Sunday, October 16, 2011

US Supreme Court

The court will decide-this year I suspect-whether the government/police can attach a GPS tracking devise on a suspects car without a warrant. This is the U.S. v. Jones 2011 case. The court ruled in 1983 that the police did not need a warrant to "attach a 'bird dog' to a suspects vehicle" (I don't know what a "bird dog" is. More research will be needed). That case was U.S. v. Knotts. In 2001 the court ruled on the issue of the police use of "thermal imaging technology" in Kyllo v. U.S. I will need to do more research, but I believe the court ruled that search to be an unreasonable search, thus unconstitutional.
(Source: Internet search on FindLaw.com on this date)

Update. The SC will hear the GPS case this November; the Virginian Pilot newspaper from Virginia Beach, VA states their belief that the search in this case was illegal.

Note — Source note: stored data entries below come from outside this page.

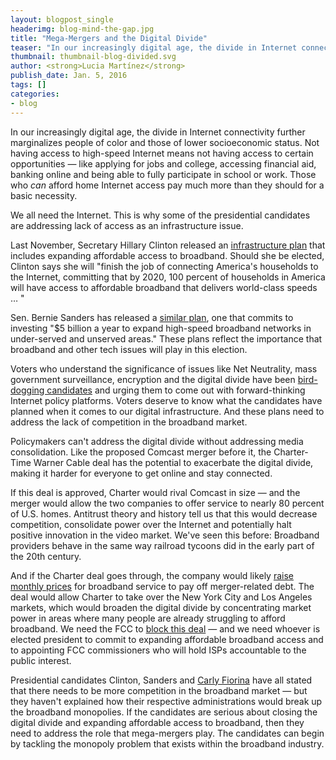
 ```yaml
---
layout: blogpost_single
headerimg: blog-mind-the-gap.jpg
title: "Mega-Mergers and the Digital Divide"
teaser: "In our increasingly digital age, the divide in Internet connectivity further marginalizes people of color and those of lower socioeconomic status."
thumbnail: thumbnail-blog-divided.svg
author: <strong>Lucia Martínez</strong>
publish_date: Jan. 5, 2016
tags: []
categories:
- blog
---
```

In our increasingly digital age, the divide in Internet connectivity further marginalizes people of color and those of lower socioeconomic status. Not having access to high-speed Internet means not having access to certain opportunities — like applying for jobs and college, accessing financial aid, banking online and being able to fully participate in school or work. Those who *can* afford home Internet access pay much more than they should for a basic necessity.
 
We all need the Internet. This is why some of the presidential candidates are addressing lack of access as an infrastructure issue.
 
Last November, Secretary Hillary Clinton released an [infrastructure plan](https://www.hillaryclinton.com/briefing/factsheets/2015/11/30/clinton-infrastructure-plan-builds-tomorrows-economy-today/) that includes expanding affordable access to broadband. Should she be elected, Clinton says she will "finish the job of connecting America's households to the Internet, committing that by 2020, 100 percent of households in America will have access to affordable broadband that delivers world-class speeds … "
 
Sen. Bernie Sanders has released a [similar plan](https://berniesanders.com/issues/creating-jobs-rebuilding-america/), one that commits to investing "$5 billion a year to expand high-speed broadband networks in under-served and unserved areas." These plans reflect the importance that broadband and other tech issues will play in this election.
 
Voters who understand the significance of issues like Net Neutrality, mass government surveillance, encryption and the digital divide have been [bird-dogging candidates](https://internet2016.net/blog/bird-dogging-in-2015.html) and urging them to come out with forward-thinking Internet policy platforms. Voters deserve to know what the candidates have planned when it comes to our digital infrastructure. And these plans need to address the lack of competition in the broadband market.
 
Policymakers can't address the digital divide without addressing media consolidation. Like the proposed Comcast merger before it, the Charter-Time Warner Cable deal has the potential to exacerbate the digital divide, making it harder for everyone to get online and stay connected.
 
If this deal is approved, Charter would rival Comcast in size — and the merger would allow the two companies to offer service to nearly 80 percent of U.S. homes. Antitrust theory and history tell us that this would decrease competition, consolidate power over the Internet and potentially halt positive innovation in the video market. We've seen this before: Broadband providers behave in the same way railroad tycoons did in the early part of the 20th century.
 
And if the Charter deal goes through, the company would likely [raise monthly prices](http://www.freepress.net/stop-charter-time-warner-cable-merger) for broadband service to pay off merger-related debt. The deal would allow Charter to take over the New York City and Los Angeles markets, which would broaden the digital divide by concentrating market power in areas where many people are already struggling to afford broadband. We need the FCC to [block this deal](https://nomoremergers.com/?source=fpaction) — and we need whoever is elected president to commit to expanding affordable broadband access and to appointing FCC commissioners who will hold ISPs accountable to the public interest.
 
Presidential candidates Clinton, Sanders and [Carly Fiorina](https://internet2016.net/blog/iowa-bird-dogging-december-2015.html) have all stated that there needs to be more competition in the broadband market — but they haven't explained how their respective administrations would break up the broadband monopolies. If the candidates are serious about closing the digital divide and expanding affordable access to broadband, then they need to address the role that mega-mergers play. The candidates can begin by tackling the monopoly problem that exists within the broadband industry.
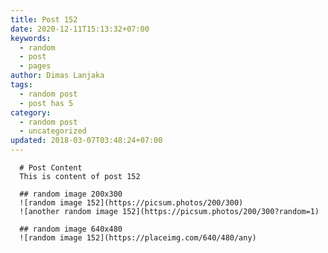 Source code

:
 ```yaml
---
title: Post 152
date: 2020-12-11T15:13:32+07:00
keywords:
  - random
  - post
  - pages
author: Dimas Lanjaka
tags:
  - random post
  - post has 5
category:
  - random post
  - uncategorized
updated: 2018-03-07T03:48:24+07:00
---
```


      # Post Content
      This is content of post 152

      ## random image 200x300
      ![random image 152](https://picsum.photos/200/300)
      ![another random image 152](https://picsum.photos/200/300?random=1)

      ## random image 640x480
      ![random image 152](https://placeimg.com/640/480/any)
       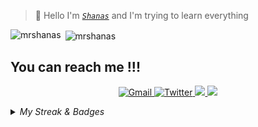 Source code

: <!--### `index.ts`

```ts
let name: string;

name = "Shanas";

console.log("I love and enjoy building stuffs with code");
```

<br/>

### `tech_stacks_i_love.json`

```json
{
  "frontend": ["React", "NextJs", "Vue", "Nuxt", "Tailwind", "Sass"],
  "backend": ["Django", "NodeJs"],
  "orm": ["Prisma", "Mongoose"],
  "databases": ["Postgres", "MongoDB", "MySQL"],
  "message_brokers": ["Redis", "RabbitMQ"],
  "mobile": ["React Native", "Expo","Flutter"],
  "api": ["REST", "GraphQL"],
  "deploying": ["Digital Ocean", "Vercel", "GH Pages"],
  "more": ["Docker", "Firebase", "Redux", "VS Code", "Git"]
}
```

<br/>
-->
>👋 Hello I'm [_`Shanas`_](https://twitter.com/mrshanas) and I'm trying to learn everything
<p><img align="left" src="https://github-readme-stats.vercel.app/api/top-langs?username=mrshanas&layout=compact&theme=react&hide_border=true&bg_color=0D1117&count_private=true&langs_count=10&hide=ejs,css,html,procfile,tex,swift,kotlin,objective-c,vue,javascript" alt="mrshanas" /></p>

<p>&nbsp;<img align="center" src="https://github-readme-stats.vercel.app/api?username=mrshanas&count_private=true&show_icons=true&theme=react&hide_border=true&bg_color=0D1117" alt="mrshanas" /></p>

## You can reach me !!!

<p align="center">
    <a href="mailto:nassibshaban345@gmail.com" target="_blank">
    <img src="https://img.icons8.com/color/48/000000/gmail-new.png" title="Gmail"/>
  </a>
  <a href="https://twitter.com/mrshanas" target="_blank">
    <img src="https://img.icons8.com/fluency/48/000000/twitter.png" title="Twitter"/>
  </a>
  <a href="https://t.me/mrshanas" target="_blank">
    <img src="https://img.icons8.com/color/48/000000/telegram-app--v1.png"/>
  </a>
  <a href="https://www.linkedin.com/in/shabani-nassibu-9335b2219/" target="_blank">
    <img src="https://img.icons8.com/color/48/000000/linkedin.png"/>
  </a>
</p>
<details>
  <summary><i>My Streak & Badges</i></summary>
   <p align="center">
    <img align="center" src="https://github-readme-streak-stats.herokuapp.com/?user=mrshanas&theme=dark&hide_border=false"/>
  </p>
  <a href="https://holopin.io/@mrshanas" target="_blank">
    <img src="https://holopin.me/mrshanas" alt="@mrshanas's Holopin board"/>
  </a>

</details>

<!--![](https://github-readme-streak-stats.herokuapp.com/?user=mrshanas&theme=dark&hide_border=false)-->

<!--<p align="center">
  <a href="https://www.buymeacoffee.com/mrshanas">
    <img align="left" src="https://cdn.buymeacoffee.com/buttons/v2/default-yellow.png" height="50" width="210" alt="mrshanas" />
  </a>
</p> -->
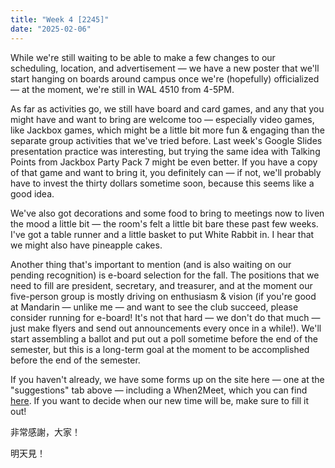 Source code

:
 ```yaml
---
title: "Week 4 [2245]"
date: "2025-02-06"
---
```


While we're still waiting to be able to make a few changes to our scheduling, location, and advertisement — we have a new poster that we'll start hanging on boards around campus once we're (hopefully) officialized — at the moment, we're still in WAL 4510 from 4-5PM.

<!--more-->

As far as activities go, we still have board and card games, and any that you might have and want to bring are welcome too — especially video games, like Jackbox games, which might be a little bit more fun & engaging than the separate group activities that we've tried before. Last week's Google Slides presentation practice was interesting, but trying the same idea with Talking Points from Jackbox Party Pack 7 might be even better. If you have a copy of that game and want to bring it, you definitely can — if not, we'll probably have to invest the thirty dollars sometime soon, because this seems like a good idea.

We've also got decorations and some food to bring to meetings now to liven the mood a little bit — the room's felt a little bit bare these past few weeks. I've got a table runner and a little basket to put White Rabbit in. I hear that we might also have pineapple cakes.

Another thing that's important to mention (and is also waiting on our pending recognition) is e-board selection for the fall. The positions that we need to fill are president, secretary, and treasurer, and at the moment our five-person group is mostly driving on enthusiasm & vision (if you're good at Mandarin — unlike me — and want to see the club succeed, please consider running for e-board! It's not that hard — we don't do that much — just make flyers and send out announcements every once in a while!). We'll start assembling a ballot and put out a poll sometime before the end of the semester, but this is a long-term goal at the moment to be accomplished before the end of the semester.

If you haven't already, we have some forms up on the site here — one at the "suggestions" tab above — including a When2Meet, which you can find [here](https://www.when2meet.com/?28725888-ovfHz). If you want to decide when our new time will be, make sure to fill it out!

非常感謝，大家！

明天見！
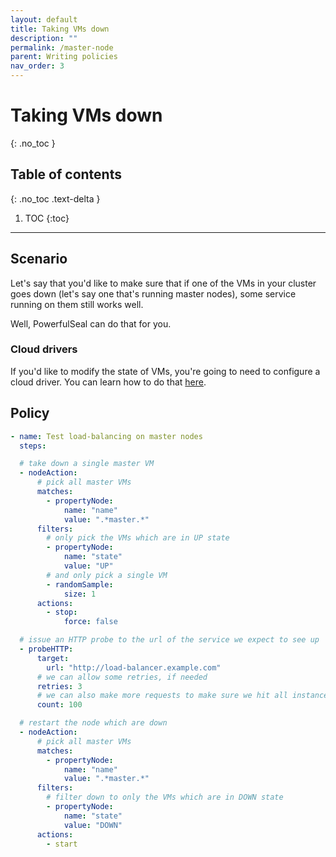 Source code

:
 ```yaml
---
layout: default
title: Taking VMs down
description: ""
permalink: /master-node
parent: Writing policies
nav_order: 3
---
```


# Taking VMs down
{: .no_toc }

## Table of contents
{: .no_toc .text-delta }

1. TOC
{:toc}

---

## Scenario

Let's say that you'd like to make sure that if one of the VMs in your cluster goes down (let's say one that's running master nodes), some service running on them still works well.

Well, PowerfulSeal can do that for you.

### Cloud drivers

If you'd like to modify the state of VMs, you're going to need to configure a cloud driver. You can learn how to do that [here](cloud-provider-requirements).

## Policy


```yaml
- name: Test load-balancing on master nodes
  steps:

  # take down a single master VM
  - nodeAction:
      # pick all master VMs
      matches:
        - propertyNode:
            name: "name"
            value: ".*master.*"
      filters:
        # only pick the VMs which are in UP state
        - propertyNode:
            name: "state"
            value: "UP"
        # and only pick a single VM
        - randomSample:
            size: 1
      actions:
        - stop:
            force: false

  # issue an HTTP probe to the url of the service we expect to see up
  - probeHTTP:
      target:
        url: "http://load-balancer.example.com"
      # we can allow some retries, if needed
      retries: 3
      # we can also make more requests to make sure we hit all instances
      count: 100

  # restart the node which are down
  - nodeAction:
      # pick all master VMs
      matches:
        - propertyNode:
            name: "name"
            value: ".*master.*"
      filters:
        # filter down to only the VMs which are in DOWN state
        - propertyNode:
            name: "state"
            value: "DOWN"
      actions:
        - start
```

In the Jones case the police believed Jones was a drug dealer, they sought and were issued a search warrant that allowed them to place the GPS on his private vehicle, but they failed to act on the warrant within the 10 days the warrant specified making the warrant "invalid". It appears from this source that the issue is the warrantless nature of the search and not the GPS device itself. The police may have been correct in their actions if they had gotten a valid warrant-at least according to this newspaper.